Appellant brings this appeal arguing that the trial court erred in awarding appellee attorney fees. The record shows that appellee sued appellant seeking payment on an open account. Appellant answered, admitting the debt of $6,037.45, and paid the amount of the debt into the registry of the court. After a hearing, the court, sitting as finder of fact, awarded appellee attorney fees in the amount of $375.
1. There is no merit to appellant’s argument that the trial court erred in allowing appellee to submit additional evidence after appellee had rested its case. This is within the discretion of the court and will not be disturbed unless abused. Newman v. Booker Co., 133 Ga. App. 209 (210 S.E.2d 329) (1974). We find no abuse here.
2. In enumerations of error 2 and 3, appellant argues that the trial court erred in awarding attorney fees without a finding of stubborn and litigious conduct. The record shows that the court found that appellant never disputed the amount owed, but did not pay because it claimed to have not been paid by another. Yet appellant did not communicate this to appellee or respond in any manner to appellee’s repeated demands for payment. The court found that this silence caused the appellee the necessity of hiring a lawyer to collect the debt. OCGA § 13-6-11 allows recovery of attorney fees “if the defendant has acted in bad faith, or has been stubbornly litigious, or has caused the plaintiff unnecessary trouble and expense. It is only necessary to the plaintiff’s recovery that he show any one of these three conditions exists. [Cit.]” Altamaha Convalescent Center v. Godwin, 137 Ga. App. 394, 395 (224 S.E.2d 76) (1976).
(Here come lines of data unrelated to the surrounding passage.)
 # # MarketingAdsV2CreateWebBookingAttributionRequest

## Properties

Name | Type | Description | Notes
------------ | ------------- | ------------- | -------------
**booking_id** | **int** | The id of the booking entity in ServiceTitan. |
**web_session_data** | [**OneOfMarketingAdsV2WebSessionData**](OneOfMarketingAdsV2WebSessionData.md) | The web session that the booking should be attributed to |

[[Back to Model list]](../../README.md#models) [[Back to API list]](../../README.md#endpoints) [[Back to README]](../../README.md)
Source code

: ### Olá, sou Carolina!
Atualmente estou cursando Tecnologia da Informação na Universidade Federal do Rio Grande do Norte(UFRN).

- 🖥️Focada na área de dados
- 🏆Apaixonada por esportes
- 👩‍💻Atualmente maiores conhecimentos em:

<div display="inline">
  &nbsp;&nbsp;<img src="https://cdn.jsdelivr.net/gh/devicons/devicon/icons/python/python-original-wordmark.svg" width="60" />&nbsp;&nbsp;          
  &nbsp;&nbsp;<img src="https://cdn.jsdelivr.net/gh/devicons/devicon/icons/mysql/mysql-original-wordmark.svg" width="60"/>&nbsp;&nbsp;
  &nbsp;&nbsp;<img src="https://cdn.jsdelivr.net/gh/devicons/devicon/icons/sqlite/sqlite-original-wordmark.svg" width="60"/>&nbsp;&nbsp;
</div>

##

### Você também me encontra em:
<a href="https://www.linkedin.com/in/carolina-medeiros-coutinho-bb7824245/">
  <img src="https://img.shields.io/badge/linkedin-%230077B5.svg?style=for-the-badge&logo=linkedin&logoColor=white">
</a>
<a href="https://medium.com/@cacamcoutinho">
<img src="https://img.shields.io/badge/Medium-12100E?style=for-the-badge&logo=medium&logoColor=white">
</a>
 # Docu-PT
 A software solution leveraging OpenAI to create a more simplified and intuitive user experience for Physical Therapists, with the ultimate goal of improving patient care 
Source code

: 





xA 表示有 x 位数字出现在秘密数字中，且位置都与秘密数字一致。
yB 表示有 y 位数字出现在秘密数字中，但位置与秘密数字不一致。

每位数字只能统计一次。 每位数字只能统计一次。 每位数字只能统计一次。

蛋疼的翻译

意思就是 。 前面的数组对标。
The trial court found, in effect, that appellant’s conduct in regard to the undisputed debt put appellee to unnecessary trouble and expense. Where there is no bona fide controversy, forcing a plaintiff to resort to the courts in order to collect clearly causes that plaintiff unnecessary trouble and expense. Buffalo Cab Co. v. Williams, 126 Ga. App. 522, 524 (191 S.E.2d 317) (1972). Appellee’s attorney wrote appellant on May 16, 1985 demanding payment within ten days and informing appellant that if payment was not made within that period, suit would be filed and attorney fees sought. Appellant ignored the letter and simply made no response. Suit was filed on July 5, 1985. It
was only after suit was filed that appellant offered to pay the undisputed debt. Clearly, the trial court’s finding was justified, and clearly appellee was put to unnecessary trouble and expense within the meaning of OCGA § 13-6-11.
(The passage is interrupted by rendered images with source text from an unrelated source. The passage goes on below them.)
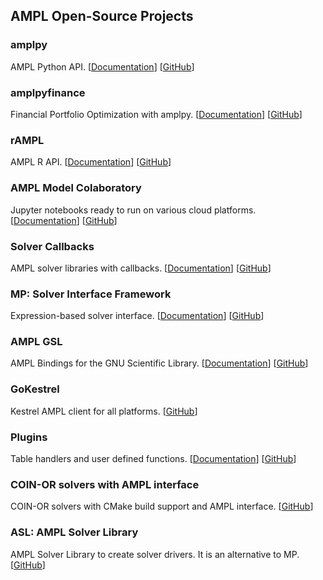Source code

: ## AMPL Open-Source Projects

### amplpy

AMPL Python API. [[Documentation](https://amplpy.readthedocs.io/)] [[GitHub](https://github.com/ampl/amplpy)]

### amplpyfinance

Financial Portfolio Optimization with amplpy. [[Documentation](https://amplpyfinance.readthedocs.io/)] [[GitHub](https://github.com/ampl/amplpyfinance)]

### rAMPL

AMPL R API. [[Documentation](https://rAMPL.readthedocs.io/)] [[GitHub](https://github.com/ampl/rAMPL)]

### AMPL Model Colaboratory

Jupyter notebooks ready to run on various cloud platforms. [[Documentation](https://amplcolab.readthedocs.io/)] [[GitHub](https://github.com/ampl/amplcolab)]

### Solver Callbacks

AMPL solver libraries with callbacks. [[Documentation](https://ampls.readthedocs.io/)] [[GitHub](https://github.com/ampl/ampls-api)]

### MP: Solver Interface Framework

Expression-based solver interface. [[Documentation](https://amplmp.readthedocs.io/)] [[GitHub](https://github.com/ampl/mp)]

### AMPL GSL

AMPL Bindings for the GNU Scientific Library. [[Documentation](https://amplgsl.readthedocs.io/)] [[GitHub](https://github.com/ampl/gsl)]

### GoKestrel

Kestrel AMPL client for all platforms. [[GitHub](https://github.com/ampl/gokestrel)]

### Plugins

Table handlers and user defined functions. [[Documentation](https://amplplugins.readthedocs.io/)] [[GitHub](https://github.com/ampl/plugins)]

### COIN-OR solvers with AMPL interface

COIN-OR solvers with CMake build support and AMPL interface. [[GitHub](https://github.com/ampl/coin)]

### ASL: AMPL Solver Library

AMPL Solver Library to create solver drivers. It is an alternative to MP. [[GitHub](https://github.com/ampl/asl)]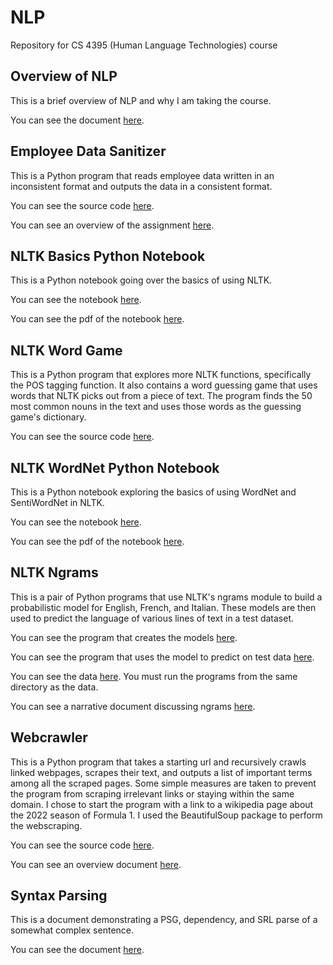 # NLP

Repository for CS 4395 (Human Language Technologies) course

## Overview of NLP

This is a brief overview of NLP and why I am taking the course.

You can see the document [here](https://github.com/platformer/NLP/blob/main/HW0/Overview_of_NLP.pdf).

## Employee Data Sanitizer

This is a Python program that reads employee data written in an inconsistent format and outputs the data in a consistent format.

You can see the source code [here](https://github.com/platformer/NLP/blob/main/HW1/hw1.py).

You can see an overview of the assignment [here](https://github.com/platformer/NLP/blob/main/HW1/HW1_Overview.pdf).

## NLTK Basics Python Notebook

This is a Python notebook going over the basics of using NLTK.

You can see the notebook [here](https://github.com/platformer/NLP/blob/main/HW2/hw2.ipynb).

You can see the pdf of the notebook [here](https://github.com/platformer/NLP/blob/main/HW2/hw2.pdf).

## NLTK Word Game

This is a Python program that explores more NLTK functions, specifically the POS tagging function. It also contains a word guessing game that uses words that NLTK picks out from a piece of text. The program finds the 50 most common nouns in the text and uses those words as the guessing game's dictionary.

You can see the source code [here](https://github.com/platformer/NLP/blob/main/HW3/hw3.py).

## NLTK WordNet Python Notebook

This is a Python notebook exploring the basics of using WordNet and SentiWordNet in NLTK.

You can see the notebook [here](https://github.com/platformer/NLP/blob/main/HW4/hw4.ipynb).

You can see the pdf of the notebook [here](https://github.com/platformer/NLP/blob/main/HW4/hw4.pdf).

## NLTK Ngrams

This is a pair of Python programs that use NLTK's ngrams module to build a probabilistic model for English, French, and Italian. These models are then used to predict the language of various lines of text in a test dataset.

You can see the program that creates the models [here](https://github.com/platformer/NLP/blob/main/HW5/program1.py).

You can see the program that uses the model to predict on test data [here](https://github.com/platformer/NLP/blob/main/HW5/program2.pdf).

You can see the data [here](https://github.com/platformer/NLP/blob/main/HW5/data). You must run the programs from the same directory as the data.

You can see a narrative document discussing ngrams [here](https://github.com/platformer/NLP/blob/main/HW5/Narrative.pdf).

## Webcrawler

This is a Python program that takes a starting url and recursively crawls linked webpages, scrapes their text, and outputs a list of important terms among all the scraped pages. Some simple measures are taken to prevent the program from scraping irrelevant links or staying within the same domain. I chose to start the program with a link to a wikipedia page about the 2022 season of Formula 1. I used the BeautifulSoup package to perform the webscraping.

You can see the source code [here](https://github.com/platformer/NLP/blob/main/HW6/hw6.py).

You can see an overview document [here](https://github.com/platformer/NLP/blob/main/HW6/HW6_Overview.pdf).

## Syntax Parsing

This is a document demonstrating a PSG, dependency, and SRL parse of a somewhat complex sentence.

You can see the document [here](https://github.com/platformer/NLP/blob/main/HW7/hw7.pdf).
Appellant argues that OCGA § 13-6-12 works to prevent recovery of attorney fees in the present case because appellant paid the amount of the debt due into the registry of the court at the time it filed its answer. Appellant misconstrues the effect of that Code section on this case. OCGA § 13-6-12 merely states that costs accruing subsequent to the tender of the amount owed shall not be recovered. The evidence of record regarding attorney fees showed that they were incurred before the amount due was offered and tendered into court. The trial court awarded attorney fees only for that work done before the tender. Therefore, there is no merit in appellant’s second and third enumerations.
3. Appellant argues that no attorney fees can be awarded because no value was proved for the services, that instead appellee merely proved what it had paid for the services. The record does not support this argument. The attorney for appellee testified to the amount of time she had put into the preparation and filing of the suit, and the value of her time. The trial court made a finding from the evidence presented that $375 was a reasonable amount for the services performed and thus made the award. An award of attorney fees under OCGA § 13-6-11 is to be affirmed if there is any evidence to support it. Ken-Mar Constr. Co. v. Bowen, 245 Ga. 676 (266 S.E.2d 796) (1980). The evidence here is sufficient.
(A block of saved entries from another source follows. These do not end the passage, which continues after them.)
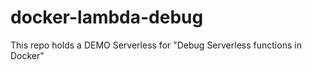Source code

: # docker-lambda-debug

This repo holds a DEMO Serverless for "Debug Serverless functions in Docker"
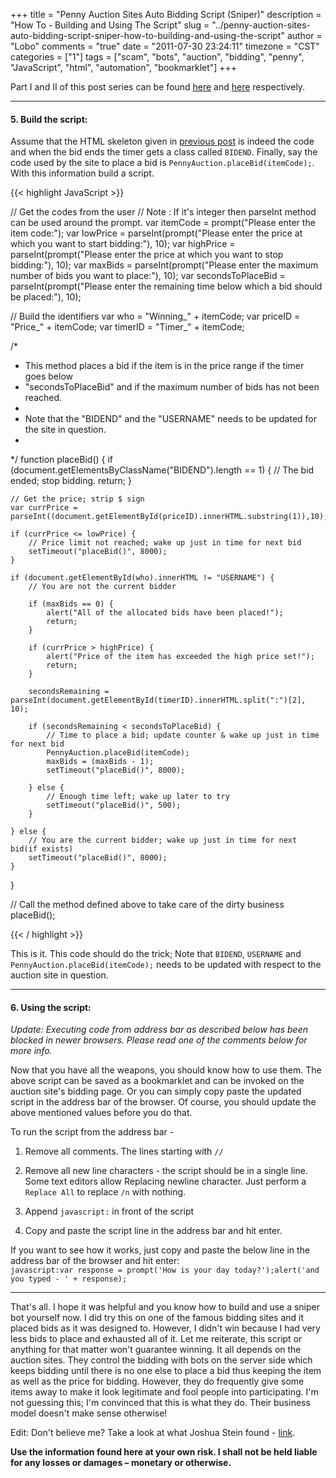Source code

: +++
title = "Penny Auction Sites Auto Bidding Script (Sniper)"
description = "How To - Building and Using The Script"
slug = "../penny-auction-sites-auto-bidding-script-sniper-how-to-building-and-using-the-script"
author = "Lobo"
comments = "true"
date = "2011-07-30 23:24:11"
timezone = "CST"
categories = ["1"]
tags = ["scam", "bots", "auction", "bidding", "penny", "JavaScript", "html", "automation", "bookmarklet"]
+++

Part I and II of this post series can be found [here](/blog/penny-auction-sites-auto-bidding-script-bid-sniper-how-to-introduction/) and [here](/blog/penny-auction-sites-auto-bidding-script-sniper-how-to-requirements-preparation/) respectively.

---

#### 5. Build the script:

Assume that the HTML skeleton given in [previous post](/blog/penny-auction-sites-auto-bidding-script-sniper-how-to-requirements-preparation/) is indeed the code and when the bid ends the timer gets a class called `BIDEND`. Finally, say the code used by the site to place a bid is `PennyAuction.placeBid(itemCode);`. With this information build a script.

{{< highlight JavaScript >}}

// Get the codes from the user
// Note : If it's integer then parseInt method can be used around the prompt.
var itemCode = prompt("Please enter the item code:");
var lowPrice = parseInt(prompt("Please enter the price at which you want to start bidding:"), 10);
var highPrice = parseInt(prompt("Please enter the price at which you want to stop bidding:"), 10);
var maxBids = parseInt(prompt("Please enter the maximum number of bids you want to place:"), 10);
var secondsToPlaceBid = parseInt(prompt("Please enter the remaining time below which a bid should be placed:"), 10);

// Build the identifiers
var who = "Winning_" + itemCode;
var priceID = "Price_" + itemCode;
var timerID = "Timer_" + itemCode;

/*
 * This method places a bid if the item is in the price range if the timer goes below
 * "secondsToPlaceBid" and if the maximum number of bids has not been reached.
 *
 * Note that the "BIDEND" and the "USERNAME" needs to be updated for the site in question.
 *
 */
function placeBid() {
    if (document.getElementsByClassName("BIDEND").length == 1) {
        // The bid ended; stop bidding.
        return;
    }

    // Get the price; strip $ sign
    var currPrice = parseInt((document.getElementById(priceID).innerHTML.substring(1)),10);

    if (currPrice <= lowPrice) {
        // Price limit not reached; wake up just in time for next bid
        setTimeout("placeBid()", 8000);
    }

    if (document.getElementById(who).innerHTML != "USERNAME") {
        // You are not the current bidder

        if (maxBids == 0) {
            alert("All of the allocated bids have been placed!");
            return;
        }

        if (currPrice > highPrice) {
            alert("Price of the item has exceeded the high price set!");
            return;
        }

        secondsRemaining = parseInt(document.getElementById(timerID).innerHTML.split(":")[2], 10);

        if (secondsRemaining < secondsToPlaceBid) {
            // Time to place a bid; update counter & wake up just in time for next bid
            PennyAuction.placeBid(itemCode);
            maxBids = (maxBids - 1);
            setTimeout("placeBid()", 8000);

        } else {
            // Enough time left; wake up later to try
            setTimeout("placeBid()", 500);
        }

    } else {
        // You are the current bidder; wake up just in time for next bid(if exists)
        setTimeout("placeBid()", 8000);
    }
}

// Call the method defined above to take care of the dirty business
placeBid();

{{< / highlight >}}

This is it. This code should do the trick; Note that  `BIDEND`, `USERNAME` and `PennyAuction.placeBid(itemCode);` needs to be updated with respect to the auction site in question.


---

#### 6. Using the script:

_Update: Executing code from address bar as described below has been blocked in newer browsers. Please read one of the comments below for more info._

Now that you have all the weapons, you should know how to use them. The above script can be saved as a bookmarklet and can be invoked on the auction site's bidding page. Or you can simply copy paste the updated script in the address bar of the browser. Of course, you should update the above mentioned values before you do that.

To run the script from the address bar -

1. Remove all comments. The lines starting with `//`

1. Remove all new line characters - the script should be in a single line. Some text editors allow Replacing newline character. Just perform a `Replace All` to replace `/n` with nothing.

1. Append `javascript:` in front of the script

1. Copy and paste the script line in the address bar and hit enter.


If you want to see how it works, just copy and paste the below line in the address bar of the browser and hit enter:  
`javascript:var response = prompt('How is your day today?');alert('and you typed - ' + response);`


---


That's all. I hope it was helpful and you know how to build and use a sniper bot yourself now. I did try this on one of the famous bidding sites and it placed bids as it was designed to. However, I didn't win because I had very less bids to place and exhausted all of it. Let me reiterate, this script or anything for that matter won't guarantee winning. It all depends on the auction sites. They control the bidding with bots on the server side which keeps bidding until there is no one else to place a bid thus keeping the item as well as the price for bidding. However, they do frequently give some items away to make it look legitimate and fool people into participating. I'm not guessing this; I'm convinced that this is what they do. Their business model doesn't make sense otherwise!

Edit: Don't believe me? Take a look at what Joshua Stein found - [link](https://jcs.org/notaweblog/2009/03/06/trying_to_game_swoopo_com/).

**Use the information found here at your own risk. I shall not be held liable for any losses or damages – monetary or otherwise.**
4. This case is before us because of appellant’s refusal to pay a debt it did not dispute and admitted it owed. As this court noted in Buffalo Cab Co., supra at 525, “[a] defendant without a defense may still gamble on a person’s unwillingness to go to the trouble and expense of a lawsuit; but there will be, as in any true gamble, a price to pay for losing.” Thus, appellant was assessed attorney fees in the trial court, a decision which we find to be completely warranted. It is obvious from the record before us that appellant should also have seen the soundness of the trial court’s ruling. We find no reasonable basis for the appellant to have anticipated reversal of the trial court’s ruling in regard to the award of attorney fees, and thus find the appeal has been taken for delay only. Accordingly, the clerk of this court is directed to enter in the remittitur an award of 10% of the judgment in this case as damages against appellant and in favor of appellee. OCGA § 5-6-6.
Judgment affirmed with damages. McMurray, P. J., and Carley, J., concur.
DECIDED MARCH 6, 1986.
Action on account. DeKalb State Court. Before Judge McLaughlin.
Joe Perry Redd, for appellant.
E. Marguerite Willard, for appellee.